NEW YORK (BankingMyWay) -- Moms and dads are getting serious about teaching their kids about money, and earlier than ever.

BMO Harris Banksays 74% of U.S. parents either have already cracked open a bank account for their children or plan to.

What's striking from the study is that 44% of those parents (focused on Illinois residents because BMO Harris Bank is based in Chicago) are opening those savings accounts for their kids before they turn 5. That's earlier than most studies indicate, and it's a significant and positive reminder that parents are taking the financial side of their child-raising duties very seriously.

Also see: How Get the Most Out of the Child Tax Credit in 2014>>

"The good news is that many parents have passed that first step -- recognizing the importance of helping their children save, and going into a bank to get started," says Alex Dousmanis-Curtis, head of retail banking at BMO Harris Bank.

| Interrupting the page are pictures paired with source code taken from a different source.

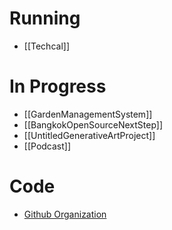 # Running
- [[Techcal]]

# In Progress
- [[GardenManagementSystem]]
- [[BangkokOpenSourceNextStep]]
- [[UntitledGenerativeArtProject]]
- [[Podcast]]

# Code
- [Github Organization](https://www.github.com/creatorsgarten)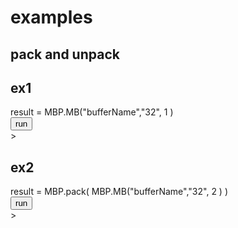 
# examples


## pack and unpack

## ex1
<div class="codeBox codeSource">
 result = MBP.MB("bufferName","32", 1 )
</div>
<button class="codeButton">run</button>

<div class="codeBox codeResult">
 >
</div>

## ex2
<div class="codeBox codeSource">
result =  MBP.pack( MBP.MB("bufferName","32", 2 ) )
</div>
<button class="codeButton">run</button>

<div class="codeBox codeResult">
>
</div>



<script>
  const Buffer = MBP.Buffer;
  
  var result = ''
  console.log('hi')
  let codeList = document.querySelectorAll('.codeSource')
  let codeResultList = document.querySelectorAll('.codeResult')
  console.log( codeList[0].textContent )
  console.log( codeResultList[0].textContent )

  let buttons = document.querySelectorAll('.codeButton')



  buttons.forEach( (btn,index)=>{
    btn.addEventListener('click', e=>{
      // codeResultList[index].textContent =  codeList[index].textContent
       eval( codeList[index].textContent )
       console.log( 'eval', result)
      codeResultList[index].textContent =  JSON.stringify( result )

    })
  })

</script>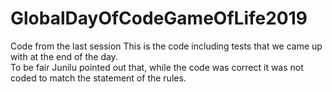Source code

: # GlobalDayOfCodeGameOfLife2019
Code from the last session
This is the code including tests that we came up with at the end of the day.  
To be fair Junilu pointed out that, while the code was correct
it was not coded to match the statement of the rules.
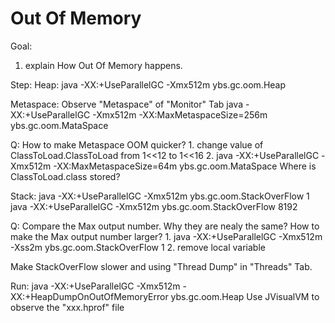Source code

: Out Of Memory
==
Goal:
1. explain How Out Of Memory happens.


Step:
Heap:
java -XX:+UseParallelGC -Xmx512m ybs.gc.oom.Heap


Metaspace:
Observe "Metaspace" of "Monitor" Tab
java -XX:+UseParallelGC -Xmx512m -XX:MaxMetaspaceSize=256m ybs.gc.oom.MataSpace

Q:
How to make Metaspace OOM quicker?
	1. change value of ClassToLoad.ClassToLoad from 1<<12 to 1<<16
	2. java -XX:+UseParallelGC -Xmx512m -XX:MaxMetaspaceSize=64m ybs.gc.oom.MataSpace
Where is ClassToLoad.class stored?


Stack:
java -XX:+UseParallelGC -Xmx512m ybs.gc.oom.StackOverFlow 1
java -XX:+UseParallelGC -Xmx512m ybs.gc.oom.StackOverFlow 8192

Q:
Compare the Max output number. Why they are nealy the same?
How to make the Max output number larger?
	1. java -XX:+UseParallelGC -Xmx512m -Xss2m ybs.gc.oom.StackOverFlow 1
	2. remove local variable

Make StackOverFlow slower and using "Thread Dump" in "Threads" Tab.


Run:
java -XX:+UseParallelGC -Xmx512m -XX:+HeapDumpOnOutOfMemoryError ybs.gc.oom.Heap
Use JVisualVM to observe the "xxx.hprof" file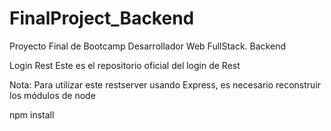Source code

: # FinalProject_Backend
Proyecto Final de Bootcamp Desarrollador Web FullStack. Backend


Login Rest
Este es el repositorio oficial del login de Rest

Nota:
Para utilizar este restserver usando Express, es necesario reconstruir los módulos de node

npm install
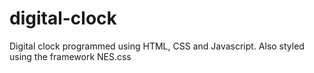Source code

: # digital-clock

Digital clock programmed using HTML, CSS and Javascript. Also styled using the framework NES.css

As for starting a bank account for a 3-year-old, Dousmanis-Curtis thinks it's a good idea. "It's never too early to provide your children with the financial education that they will carry into their later years, whether it's giving them a small allowance, engaging them in basic money decisions or opening up a savings accounts," she says.

To help with those early banking efforts, BMO Harris offers tips for parents looking to get that early start with their children:

Get a head start. "Seed the ground" by allowing your son or daughter to have a coin or a dollar bill or two. That teaches them the importance of money -- and saving it. "As soon as children start to collect a few coins and understand the value of money, open a savings account for them and explain how interest works," the bank says.

Also see: Even Two-Income Families Find It Harder to Buy a Home>>

Make savings goal oriented. Tie your bank savings program into some item your child wants, such as a new bike or a dollhouse. That makes it easier for kids to understand the value of money and why it's so important to save it.

Blend "gift money" into savings. Any time your son or daughter gets a cash or check gift, split the difference and pop half of it in the bank. The other half can be used on things kids want toys, games and popcorn at the movies. By showing kids there needs to be a balance between spending and saving, you're giving them a great financial life lesson.

As your child grows older, start teaching them their savings can be used in other important life arenas, such as charitable giving and investing in the stock market.